Hi Michael, could you please help to review this patch.
BTW, this patch was based on the previous patch" [PATCH 2/2] avcodec/mips: [loongson] optimize	vp8	decoding in vp8dsp.", 
you'd better merge it first. Thank you very much.
Michael Niedermayer Sept. 9, 2018, 1:38 a.m.
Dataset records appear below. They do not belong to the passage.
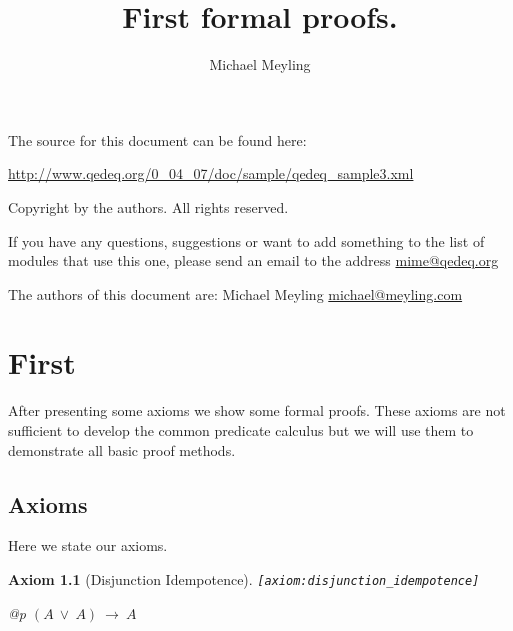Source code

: \documentclass[a4paper,german,10pt,twoside]{book}
\title{First formal proofs.}
\author{
Michael Meyling
}
\newtheorem{ax}{Axiom}
\theoremstyle{definition}
\theoremstyle{remark}
\begin{document}
\maketitle

\setlength{\parskip}{5pt plus 2pt minus 1pt}
\mbox{}
\vfill

\par
The source for this document can be found here:
\par
\url{http://www.qedeq.org/0_04_07/doc/sample/qedeq_sample3.xml}

\par
Copyright by the authors. All rights reserved.
\par
If you have any questions, suggestions or want to add something to the list of modules that use this one, please send an email to the address \href{mailto:mime@qedeq.org}{mime@qedeq.org}

\par
The authors of this document are:
Michael Meyling \href{mailto:michael@meyling.com}{michael@meyling.com}



\setlength{\parskip}{0pt}
\tableofcontents

\setlength{\parskip}{5pt plus 2pt minus 1pt}

\chapter{First} \label{chapter1} \hypertarget{chapter1}{}

After presenting some axioms we show some formal proofs. These axioms are not sufficient to develop the common predicate calculus but we will use them to demonstrate all basic proof methods.

\section{Axioms} \label{chapter1_section1} \hypertarget{chapter1_section1}{}
Here we state our axioms.

\begin{ax}[Disjunction Idempotence]
\label{axiom:disjunction_idempotence} \hypertarget{axiom:disjunction_idempotence}{}
{\tt \tiny [\verb]axiom:disjunction_idempotence]]}
\mbox{}
\begin{longtable}{{@{\extracolsep{\fill}}p{\linewidth}}}
\centering $(A\ \lor\ A)\ \rightarrow\ A$
\end{longtable}

\end{ax}
\end{document}
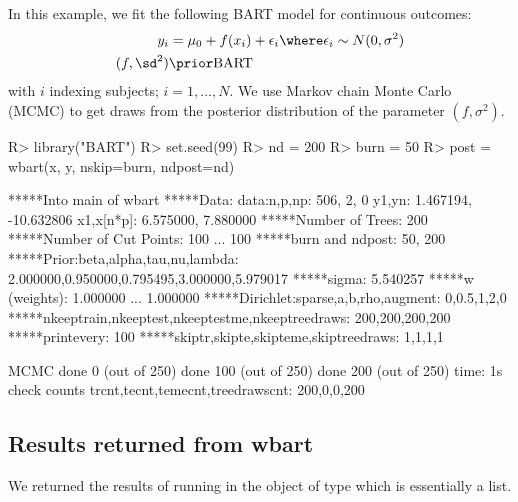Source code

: \documentclass[article]{jss}
\begin{document}
In this example, we fit the following BART model for continuous outcomes:
\begin{align*}
y_i &= \mu_0 + f(x_i) + \epsilon_i \where \epsilon_i \sim N(0,\sigma^2) \\
(f, \sd^2) & \prior \mathrm{BART}
\end{align*}
with $i$ indexing subjects; $i=1, \dots, N$.  We use Markov chain
Monte Carlo (MCMC) to get draws from the posterior distribution of the
parameter $(f,\sigma^2)$. 

\begin{Sinput}
R> library("BART") 
R> set.seed(99)  
R> nd = 200       
R> burn = 50     
R> post = wbart(x, y, nskip=burn, ndpost=nd)
\end{Sinput}
\begin{Soutput}
*****Into main of wbart
*****Data:
data:n,p,np: 506, 2, 0
y1,yn: 1.467194, -10.632806
x1,x[n*p]: 6.575000, 7.880000
*****Number of Trees: 200
*****Number of Cut Points: 100 ... 100
*****burn and ndpost: 50, 200
*****Prior:beta,alpha,tau,nu,lambda: 2.000000,0.950000,0.795495,3.000000,5.979017
*****sigma: 5.540257
*****w (weights): 1.000000 ... 1.000000
*****Dirichlet:sparse,a,b,rho,augment: 0,0.5,1,2,0
*****nkeeptrain,nkeeptest,nkeeptestme,nkeeptreedraws: 200,200,200,200
*****printevery: 100
*****skiptr,skipte,skipteme,skiptreedraws: 1,1,1,1

MCMC
done 0 (out of 250)
done 100 (out of 250)
done 200 (out of 250)
time: 1s
check counts
trcnt,tecnt,temecnt,treedrawscnt: 200,0,0,200
\end{Soutput}

\subsection{Results returned from wbart}
 
We returned the results of running  in the object
 of type  which is essentially a list.
\end{document}
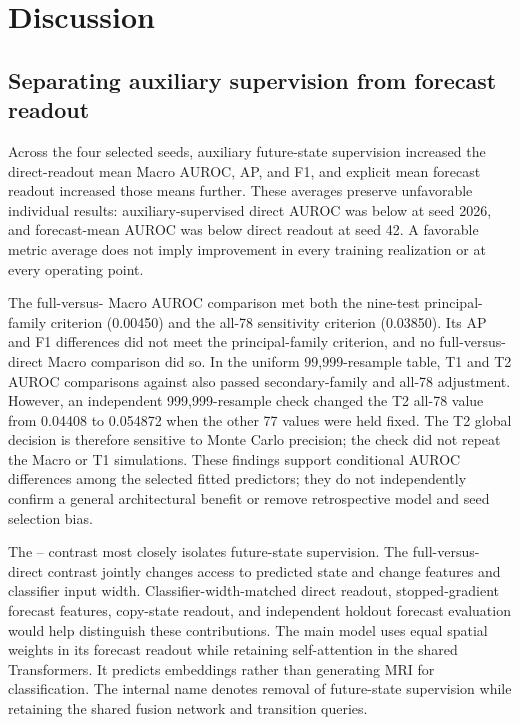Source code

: \section{Discussion}
\label{sec:discussion}
\subsection{Separating auxiliary supervision from forecast readout}
Across the four selected seeds, auxiliary future-state supervision increased the direct-readout mean Macro AUROC, AP, and F1, and explicit mean forecast readout increased those means further. These averages preserve unfavorable individual results: auxiliary-supervised direct AUROC was below \nojepa{} at seed 2026, and forecast-mean AUROC was below direct readout at seed 42. A favorable metric average does not imply improvement in every training realization or at every operating point.

The full-versus-\nojepa{} Macro AUROC comparison met both the nine-test principal-family criterion (0.00450) and the all-78 sensitivity criterion (0.03850). Its AP and F1 differences did not meet the principal-family criterion, and no full-versus-direct Macro comparison did so. In the uniform 99,999-resample table, T1 and T2 AUROC comparisons against \nojepa{} also passed secondary-family and all-78 adjustment. However, an independent 999,999-resample check changed the T2 all-78 value from 0.04408 to 0.054872 when the other 77 values were held fixed. The T2 global decision is therefore sensitive to Monte Carlo precision; the check did not repeat the Macro or T1 simulations. These findings support conditional AUROC differences among the selected fitted predictors; they do not independently confirm a general architectural benefit or remove retrospective model and seed selection bias.

The \direct{}--\nojepa{} contrast most closely isolates future-state supervision. The full-versus-direct contrast jointly changes access to predicted state and change features and classifier input width. Classifier-width-matched direct readout, stopped-gradient forecast features, copy-state readout, and independent holdout forecast evaluation would help distinguish these contributions. The main model uses equal spatial weights in its forecast readout while retaining self-attention in the shared Transformers. It predicts embeddings rather than generating MRI for classification. The internal name \nojepa{} denotes removal of future-state supervision while retaining the shared fusion network and transition queries.

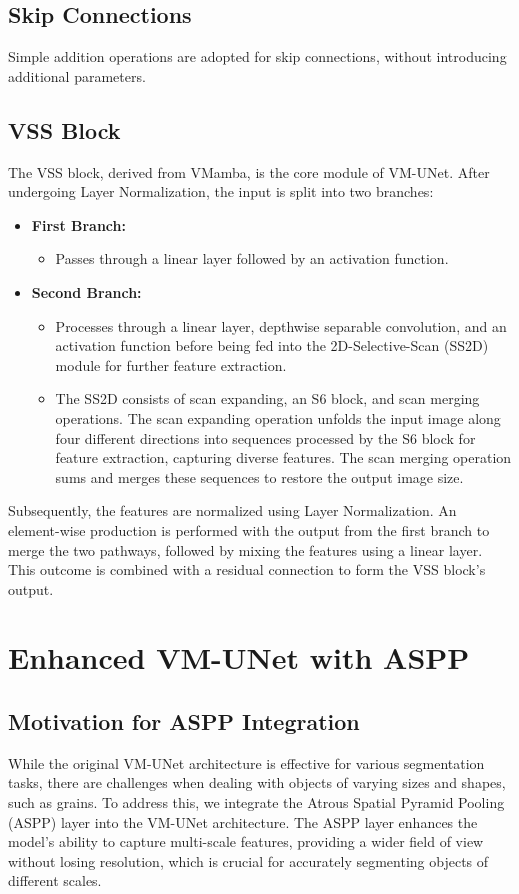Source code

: \documentclass[conference]{IEEEtran}
\begin{document}
\subsection{Skip Connections}
Simple addition operations are adopted for skip connections, without introducing additional parameters.

\subsection{VSS Block}
The VSS block, derived from VMamba, is the core module of VM-UNet. After undergoing Layer Normalization, the input is split into two branches:

\begin{itemize}
    \item \textbf{First Branch:}
    \begin{itemize}
        \item Passes through a linear layer followed by an activation function.
    \end{itemize}
    \item \textbf{Second Branch:}
    \begin{itemize}
        \item Processes through a linear layer, depthwise separable convolution, and an activation function before being fed into the 2D-Selective-Scan (SS2D) module for further feature extraction.
        \item The SS2D consists of scan expanding, an S6 block, and scan merging operations. The scan expanding operation unfolds the input image along four different directions into sequences processed by the S6 block for feature extraction, capturing diverse features. The scan merging operation sums and merges these sequences to restore the output image size.
    \end{itemize}
\end{itemize}

Subsequently, the features are normalized using Layer Normalization. An element-wise production is performed with the output from the first branch to merge the two pathways, followed by mixing the features using a linear layer. This outcome is combined with a residual connection to form the VSS block’s output.

\section{Enhanced VM-UNet with ASPP}

\subsection{Motivation for ASPP Integration}
While the original VM-UNet architecture is effective for various segmentation tasks, there are challenges when dealing with objects of varying sizes and shapes, such as grains. To address this, we integrate the Atrous Spatial Pyramid Pooling (ASPP) layer into the VM-UNet architecture. The ASPP layer enhances the model's ability to capture multi-scale features, providing a wider field of view without losing resolution, which is crucial for accurately segmenting objects of different scales.
\end{document}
UTC | #2
On Fri, Sep 07, 2018 at 11:51:05AM +0800, Shiyou Yin wrote:
> >-----Original Message-----
> >From: ffmpeg-devel-bounces@ffmpeg.org [mailto:ffmpeg-devel-bounces@ffmpeg.org] On Behalf Of
> >Shiyou Yin
> >Sent: Thursday, September 6, 2018 4:11 PM
> >To: ffmpeg-devel@ffmpeg.org
> >Subject: [FFmpeg-devel] [PATCH 2/2] avutil/mips: [loongson] simplify macro TRANSPOSE_4H and
> >TRANSPOSE_8B
> >
> >Simplify macro TRANSPOSE_4H in mmiutils.h and add TRANSPOSE_8B as a common macro.
> >---
> > libavcodec/mips/vc1dsp_mmi.c | 12 +++----
> > libavcodec/mips/vp8dsp_mmi.c | 72 +++++--------------------------------
> > libavutil/mips/mmiutils.h    | 84 ++++++++++++++++++++++++++++----------------
> > 3 files changed, 65 insertions(+), 103 deletions(-)
> >
> >diff --git a/libavcodec/mips/vc1dsp_mmi.c b/libavcodec/mips/vc1dsp_mmi.c
> >index a439b40..80778a5 100644
> >--- a/libavcodec/mips/vc1dsp_mmi.c
> >+++ b/libavcodec/mips/vc1dsp_mmi.c
> >@@ -248,8 +248,7 @@ void ff_vc1_inv_trans_8x8_mmi(int16_t block[64])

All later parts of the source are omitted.